● **What is needed**:
Keep only the lines that hold the string "About", filtering out the rest of the entries below.

● **Dataset content**:
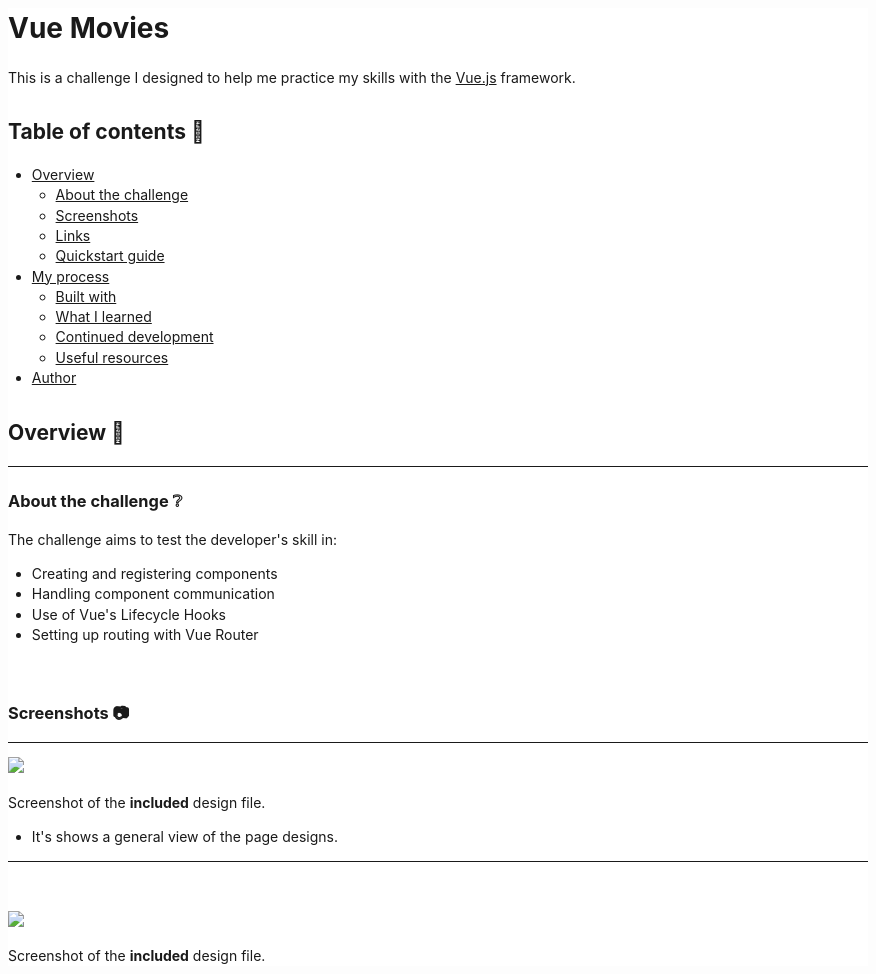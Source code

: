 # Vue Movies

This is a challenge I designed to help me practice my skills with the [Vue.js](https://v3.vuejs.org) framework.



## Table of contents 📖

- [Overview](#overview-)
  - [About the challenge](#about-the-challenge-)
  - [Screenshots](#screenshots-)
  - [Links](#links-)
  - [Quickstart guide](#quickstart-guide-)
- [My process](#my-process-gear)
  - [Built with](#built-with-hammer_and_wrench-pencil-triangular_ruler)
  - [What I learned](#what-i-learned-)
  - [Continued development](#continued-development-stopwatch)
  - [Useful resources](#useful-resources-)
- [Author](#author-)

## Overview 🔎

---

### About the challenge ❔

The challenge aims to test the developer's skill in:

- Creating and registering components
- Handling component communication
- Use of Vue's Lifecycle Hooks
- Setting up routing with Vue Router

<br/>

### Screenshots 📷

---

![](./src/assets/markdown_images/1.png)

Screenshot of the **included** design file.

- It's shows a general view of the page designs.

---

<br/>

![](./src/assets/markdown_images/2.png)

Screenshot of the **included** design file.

---

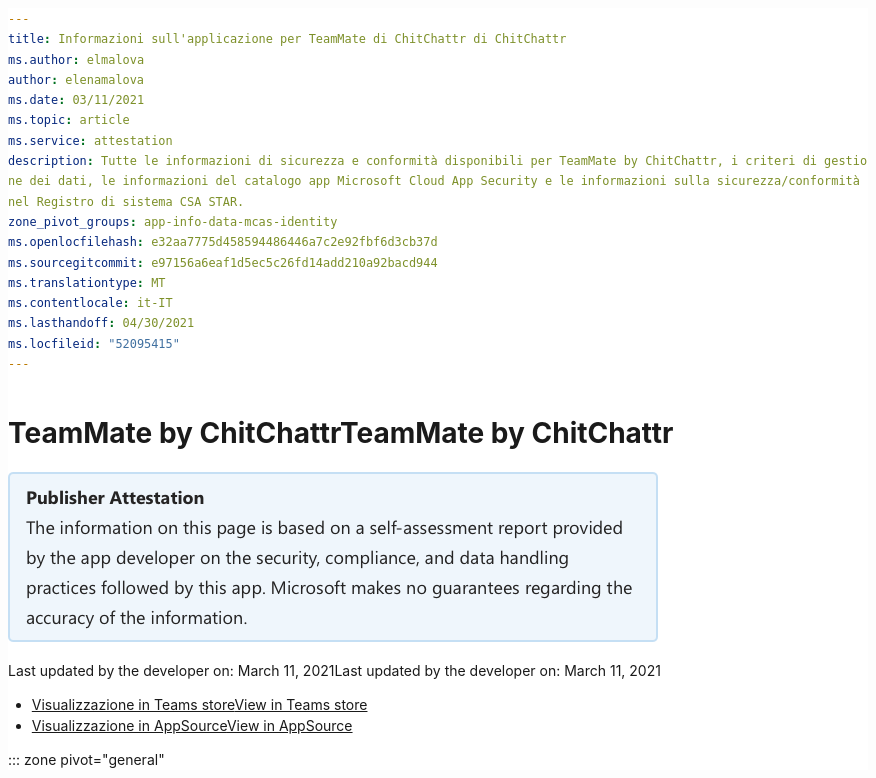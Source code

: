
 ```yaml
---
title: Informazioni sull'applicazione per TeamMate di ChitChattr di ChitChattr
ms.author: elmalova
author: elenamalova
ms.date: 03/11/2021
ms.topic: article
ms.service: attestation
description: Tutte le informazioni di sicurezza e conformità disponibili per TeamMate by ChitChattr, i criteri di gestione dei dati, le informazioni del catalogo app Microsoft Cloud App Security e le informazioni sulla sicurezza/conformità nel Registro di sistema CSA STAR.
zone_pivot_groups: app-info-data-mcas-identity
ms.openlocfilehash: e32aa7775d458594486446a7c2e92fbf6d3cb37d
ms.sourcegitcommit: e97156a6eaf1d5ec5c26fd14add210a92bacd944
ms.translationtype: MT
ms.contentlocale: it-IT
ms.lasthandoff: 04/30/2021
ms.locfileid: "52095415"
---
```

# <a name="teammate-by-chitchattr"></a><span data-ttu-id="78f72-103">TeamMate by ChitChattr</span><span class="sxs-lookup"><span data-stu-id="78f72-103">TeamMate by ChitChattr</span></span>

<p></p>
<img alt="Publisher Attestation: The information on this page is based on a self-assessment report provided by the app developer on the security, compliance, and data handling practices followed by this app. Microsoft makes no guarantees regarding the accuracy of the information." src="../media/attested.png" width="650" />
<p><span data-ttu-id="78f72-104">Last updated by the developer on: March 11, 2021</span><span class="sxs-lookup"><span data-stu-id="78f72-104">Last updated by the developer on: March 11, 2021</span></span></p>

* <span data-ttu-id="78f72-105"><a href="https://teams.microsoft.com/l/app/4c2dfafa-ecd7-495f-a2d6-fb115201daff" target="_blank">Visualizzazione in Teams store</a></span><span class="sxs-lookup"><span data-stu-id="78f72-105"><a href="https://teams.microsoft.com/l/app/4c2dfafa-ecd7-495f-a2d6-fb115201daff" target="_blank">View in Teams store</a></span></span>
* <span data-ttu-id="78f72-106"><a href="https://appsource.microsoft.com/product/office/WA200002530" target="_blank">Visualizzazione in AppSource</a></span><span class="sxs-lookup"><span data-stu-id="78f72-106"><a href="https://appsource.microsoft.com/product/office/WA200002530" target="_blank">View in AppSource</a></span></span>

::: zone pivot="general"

● **Written solution**:
  - [About the challenge](#about-the-challenge-)
### About the challenge ❔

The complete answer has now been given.